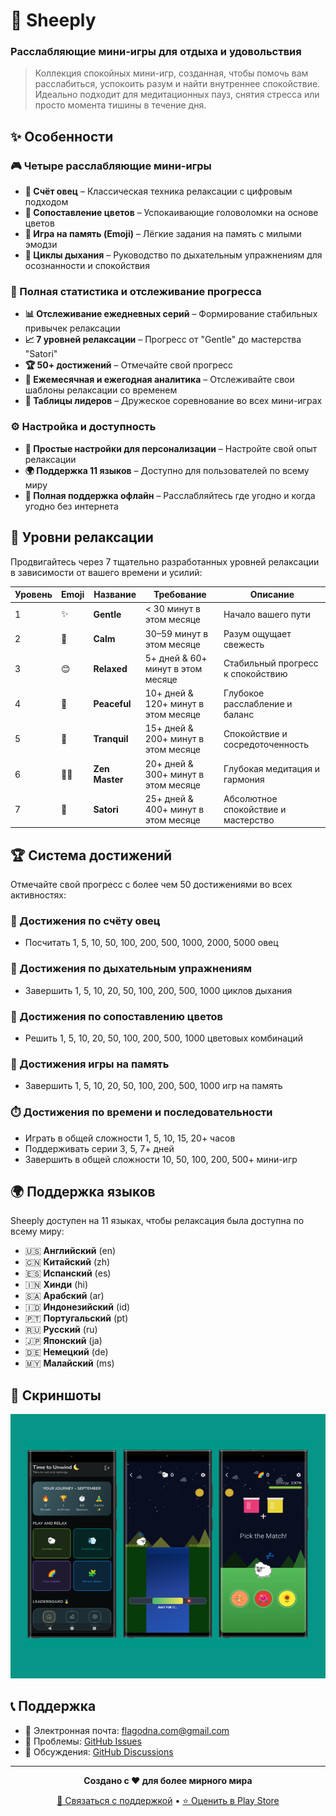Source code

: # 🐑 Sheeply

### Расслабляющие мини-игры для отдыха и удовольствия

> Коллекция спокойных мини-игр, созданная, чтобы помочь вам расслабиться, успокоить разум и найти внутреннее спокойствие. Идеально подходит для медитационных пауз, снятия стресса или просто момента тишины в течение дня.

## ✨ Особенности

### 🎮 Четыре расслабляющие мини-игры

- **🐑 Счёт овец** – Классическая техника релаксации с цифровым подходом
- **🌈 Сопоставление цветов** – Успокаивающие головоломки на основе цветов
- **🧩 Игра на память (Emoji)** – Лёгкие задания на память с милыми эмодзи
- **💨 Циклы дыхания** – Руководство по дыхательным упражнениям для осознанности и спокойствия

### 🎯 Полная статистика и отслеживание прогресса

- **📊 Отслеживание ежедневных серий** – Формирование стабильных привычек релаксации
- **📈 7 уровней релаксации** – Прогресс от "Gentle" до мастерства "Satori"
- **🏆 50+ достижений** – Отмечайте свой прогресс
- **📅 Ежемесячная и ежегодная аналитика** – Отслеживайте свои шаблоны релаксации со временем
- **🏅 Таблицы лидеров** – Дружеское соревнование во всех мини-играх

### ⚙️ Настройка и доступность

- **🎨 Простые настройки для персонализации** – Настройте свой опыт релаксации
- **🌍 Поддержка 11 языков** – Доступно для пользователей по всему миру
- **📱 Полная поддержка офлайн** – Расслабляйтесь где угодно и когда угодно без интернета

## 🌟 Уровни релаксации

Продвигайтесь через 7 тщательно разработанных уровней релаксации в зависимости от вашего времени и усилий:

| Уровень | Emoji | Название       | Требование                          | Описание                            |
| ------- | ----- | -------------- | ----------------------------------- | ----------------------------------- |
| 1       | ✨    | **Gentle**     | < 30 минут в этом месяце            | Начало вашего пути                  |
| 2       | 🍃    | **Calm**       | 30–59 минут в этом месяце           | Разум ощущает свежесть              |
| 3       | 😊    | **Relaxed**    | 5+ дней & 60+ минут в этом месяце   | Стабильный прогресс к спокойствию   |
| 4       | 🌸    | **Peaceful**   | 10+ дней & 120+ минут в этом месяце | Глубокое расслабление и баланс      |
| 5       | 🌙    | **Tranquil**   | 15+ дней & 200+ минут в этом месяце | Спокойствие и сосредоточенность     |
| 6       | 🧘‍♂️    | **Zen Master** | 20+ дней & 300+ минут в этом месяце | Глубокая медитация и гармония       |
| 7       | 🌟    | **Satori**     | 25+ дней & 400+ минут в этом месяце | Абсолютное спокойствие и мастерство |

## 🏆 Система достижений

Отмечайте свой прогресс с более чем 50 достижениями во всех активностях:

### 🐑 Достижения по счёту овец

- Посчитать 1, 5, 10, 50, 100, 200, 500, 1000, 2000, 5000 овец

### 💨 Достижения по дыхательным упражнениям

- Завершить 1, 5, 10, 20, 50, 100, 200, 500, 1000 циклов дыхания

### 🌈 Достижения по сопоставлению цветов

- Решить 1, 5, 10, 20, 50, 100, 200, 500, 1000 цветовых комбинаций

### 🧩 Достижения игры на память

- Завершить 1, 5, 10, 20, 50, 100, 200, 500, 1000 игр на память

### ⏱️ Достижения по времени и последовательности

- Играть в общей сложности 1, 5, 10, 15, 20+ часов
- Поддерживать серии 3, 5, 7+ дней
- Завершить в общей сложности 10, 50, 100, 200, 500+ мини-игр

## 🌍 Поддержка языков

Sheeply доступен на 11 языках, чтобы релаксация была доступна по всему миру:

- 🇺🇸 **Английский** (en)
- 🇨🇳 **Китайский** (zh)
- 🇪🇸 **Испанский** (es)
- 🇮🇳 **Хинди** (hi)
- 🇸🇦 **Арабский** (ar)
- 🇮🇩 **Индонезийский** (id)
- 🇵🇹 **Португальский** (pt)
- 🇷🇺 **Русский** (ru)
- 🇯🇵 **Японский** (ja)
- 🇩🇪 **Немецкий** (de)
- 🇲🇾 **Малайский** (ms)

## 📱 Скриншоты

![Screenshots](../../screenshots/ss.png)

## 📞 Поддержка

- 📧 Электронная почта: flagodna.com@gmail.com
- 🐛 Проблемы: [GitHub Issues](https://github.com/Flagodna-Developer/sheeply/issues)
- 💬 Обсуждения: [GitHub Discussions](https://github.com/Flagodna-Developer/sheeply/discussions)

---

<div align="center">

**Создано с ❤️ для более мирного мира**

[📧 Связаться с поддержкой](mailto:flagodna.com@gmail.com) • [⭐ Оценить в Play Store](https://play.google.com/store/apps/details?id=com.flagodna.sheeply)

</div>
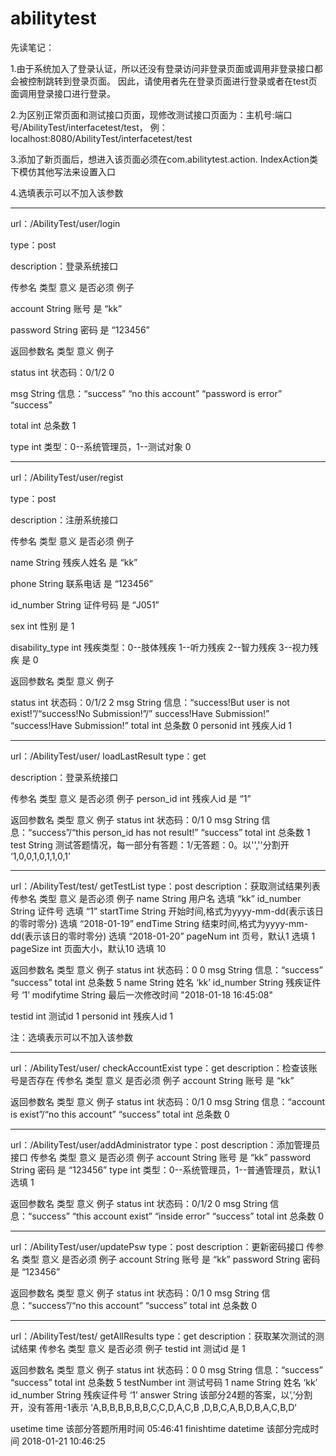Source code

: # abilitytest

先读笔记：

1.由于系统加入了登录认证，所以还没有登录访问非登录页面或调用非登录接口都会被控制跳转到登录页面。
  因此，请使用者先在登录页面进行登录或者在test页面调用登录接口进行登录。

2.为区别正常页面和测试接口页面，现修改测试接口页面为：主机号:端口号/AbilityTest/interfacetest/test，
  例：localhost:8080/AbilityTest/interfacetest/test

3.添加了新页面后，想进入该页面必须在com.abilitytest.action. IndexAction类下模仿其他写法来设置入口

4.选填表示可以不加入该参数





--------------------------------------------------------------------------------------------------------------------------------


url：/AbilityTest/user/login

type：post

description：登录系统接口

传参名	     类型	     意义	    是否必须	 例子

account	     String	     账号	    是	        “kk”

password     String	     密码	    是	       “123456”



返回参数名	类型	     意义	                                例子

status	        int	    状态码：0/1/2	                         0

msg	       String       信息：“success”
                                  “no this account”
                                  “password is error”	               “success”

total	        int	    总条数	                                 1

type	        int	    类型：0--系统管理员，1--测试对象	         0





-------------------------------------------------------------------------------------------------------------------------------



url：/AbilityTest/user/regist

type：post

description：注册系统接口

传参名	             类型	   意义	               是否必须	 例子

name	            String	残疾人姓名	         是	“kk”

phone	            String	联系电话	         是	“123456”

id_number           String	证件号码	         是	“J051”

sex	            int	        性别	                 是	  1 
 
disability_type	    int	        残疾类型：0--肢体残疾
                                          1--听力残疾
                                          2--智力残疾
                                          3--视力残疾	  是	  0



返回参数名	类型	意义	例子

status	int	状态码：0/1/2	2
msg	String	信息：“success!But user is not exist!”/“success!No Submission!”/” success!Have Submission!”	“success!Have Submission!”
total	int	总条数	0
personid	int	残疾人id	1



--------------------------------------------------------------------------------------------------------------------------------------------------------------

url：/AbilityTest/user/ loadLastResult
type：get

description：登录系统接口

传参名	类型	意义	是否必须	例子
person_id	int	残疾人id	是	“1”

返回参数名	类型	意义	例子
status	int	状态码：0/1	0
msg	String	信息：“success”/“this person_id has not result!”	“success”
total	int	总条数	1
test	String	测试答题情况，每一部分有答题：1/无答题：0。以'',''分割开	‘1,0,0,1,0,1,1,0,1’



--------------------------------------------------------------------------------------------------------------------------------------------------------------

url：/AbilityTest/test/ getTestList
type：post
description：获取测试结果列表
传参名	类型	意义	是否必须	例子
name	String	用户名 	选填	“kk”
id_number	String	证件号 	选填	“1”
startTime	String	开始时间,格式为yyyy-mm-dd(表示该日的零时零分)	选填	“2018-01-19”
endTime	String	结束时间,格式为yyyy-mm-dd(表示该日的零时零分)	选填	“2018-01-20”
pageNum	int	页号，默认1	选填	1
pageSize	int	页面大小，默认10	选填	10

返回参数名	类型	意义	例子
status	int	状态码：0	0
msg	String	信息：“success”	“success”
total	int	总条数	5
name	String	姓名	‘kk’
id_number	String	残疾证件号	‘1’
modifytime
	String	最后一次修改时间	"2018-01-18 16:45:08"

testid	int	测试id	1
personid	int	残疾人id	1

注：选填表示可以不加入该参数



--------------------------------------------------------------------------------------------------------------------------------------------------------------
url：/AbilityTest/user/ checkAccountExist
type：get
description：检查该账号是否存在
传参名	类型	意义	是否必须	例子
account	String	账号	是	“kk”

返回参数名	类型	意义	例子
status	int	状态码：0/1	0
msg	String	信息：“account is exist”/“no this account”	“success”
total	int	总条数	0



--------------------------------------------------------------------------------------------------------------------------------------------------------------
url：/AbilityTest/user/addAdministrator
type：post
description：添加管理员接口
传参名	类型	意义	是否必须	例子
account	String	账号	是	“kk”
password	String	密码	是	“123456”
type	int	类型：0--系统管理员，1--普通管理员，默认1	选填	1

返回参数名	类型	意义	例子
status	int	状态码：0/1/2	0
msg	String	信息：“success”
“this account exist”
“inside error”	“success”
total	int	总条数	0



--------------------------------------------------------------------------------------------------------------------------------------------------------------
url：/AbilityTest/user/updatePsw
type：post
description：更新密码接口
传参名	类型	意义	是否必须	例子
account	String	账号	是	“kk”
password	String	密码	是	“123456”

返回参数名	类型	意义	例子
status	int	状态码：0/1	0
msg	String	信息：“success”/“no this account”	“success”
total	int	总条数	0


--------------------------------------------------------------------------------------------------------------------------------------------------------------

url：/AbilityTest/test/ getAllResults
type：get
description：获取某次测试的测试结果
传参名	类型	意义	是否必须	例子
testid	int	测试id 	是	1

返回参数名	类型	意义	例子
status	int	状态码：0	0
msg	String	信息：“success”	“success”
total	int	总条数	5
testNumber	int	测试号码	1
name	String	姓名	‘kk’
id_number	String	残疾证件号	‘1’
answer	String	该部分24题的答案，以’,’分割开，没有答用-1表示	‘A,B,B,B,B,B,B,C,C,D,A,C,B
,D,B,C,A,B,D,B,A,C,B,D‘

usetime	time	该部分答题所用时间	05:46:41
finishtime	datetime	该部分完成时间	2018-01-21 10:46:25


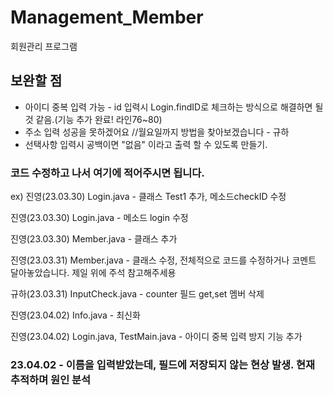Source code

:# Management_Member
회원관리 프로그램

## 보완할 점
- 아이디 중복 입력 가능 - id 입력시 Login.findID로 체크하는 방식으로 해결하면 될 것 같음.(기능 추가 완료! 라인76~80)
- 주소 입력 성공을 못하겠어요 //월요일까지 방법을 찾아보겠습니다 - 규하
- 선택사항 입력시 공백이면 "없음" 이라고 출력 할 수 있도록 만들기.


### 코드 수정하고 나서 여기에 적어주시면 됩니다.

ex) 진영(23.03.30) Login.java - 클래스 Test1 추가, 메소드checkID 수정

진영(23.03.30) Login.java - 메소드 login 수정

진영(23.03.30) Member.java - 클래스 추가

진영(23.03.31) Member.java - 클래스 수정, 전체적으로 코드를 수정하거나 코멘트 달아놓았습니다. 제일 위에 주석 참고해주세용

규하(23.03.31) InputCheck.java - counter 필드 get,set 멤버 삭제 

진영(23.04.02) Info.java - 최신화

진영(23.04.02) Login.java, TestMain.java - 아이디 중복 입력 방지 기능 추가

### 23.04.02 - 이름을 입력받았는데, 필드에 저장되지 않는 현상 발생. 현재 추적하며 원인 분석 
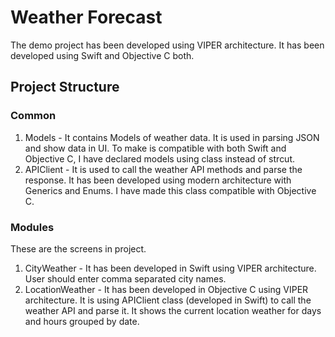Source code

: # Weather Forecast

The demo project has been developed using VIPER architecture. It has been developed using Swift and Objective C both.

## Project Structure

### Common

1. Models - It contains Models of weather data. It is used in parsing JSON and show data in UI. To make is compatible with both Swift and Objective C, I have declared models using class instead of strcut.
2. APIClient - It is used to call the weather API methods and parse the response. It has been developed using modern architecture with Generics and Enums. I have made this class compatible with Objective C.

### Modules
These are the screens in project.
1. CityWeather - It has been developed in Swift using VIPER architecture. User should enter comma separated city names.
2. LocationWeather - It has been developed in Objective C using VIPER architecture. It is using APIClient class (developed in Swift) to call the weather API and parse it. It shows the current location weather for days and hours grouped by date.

-*-*-

• _What the task requires_:
Would you copy, unchanged, the stretch of the records above that begins at the line containing "- **🏅 Таблицы" and ends at the line containing "Начало вашего пути", and only that?

• _Response_:
- **🏅 Таблицы лидеров** – Дружеское соревнование во всех мини-играх

### ⚙️ Настройка и доступность

- **🎨 Простые настройки для персонализации** – Настройте свой опыт релаксации
- **🌍 Поддержка 11 языков** – Доступно для пользователей по всему миру
- **📱 Полная поддержка офлайн** – Расслабляйтесь где угодно и когда угодно без интернета

## 🌟 Уровни релаксации

Продвигайтесь через 7 тщательно разработанных уровней релаксации в зависимости от вашего времени и усилий:

| Уровень | Emoji | Название       | Требование                          | Описание                            |
| ------- | ----- | -------------- | ----------------------------------- | ----------------------------------- |
| 1       | ✨    | **Gentle**     | < 30 минут в этом месяце            | Начало вашего пути                  |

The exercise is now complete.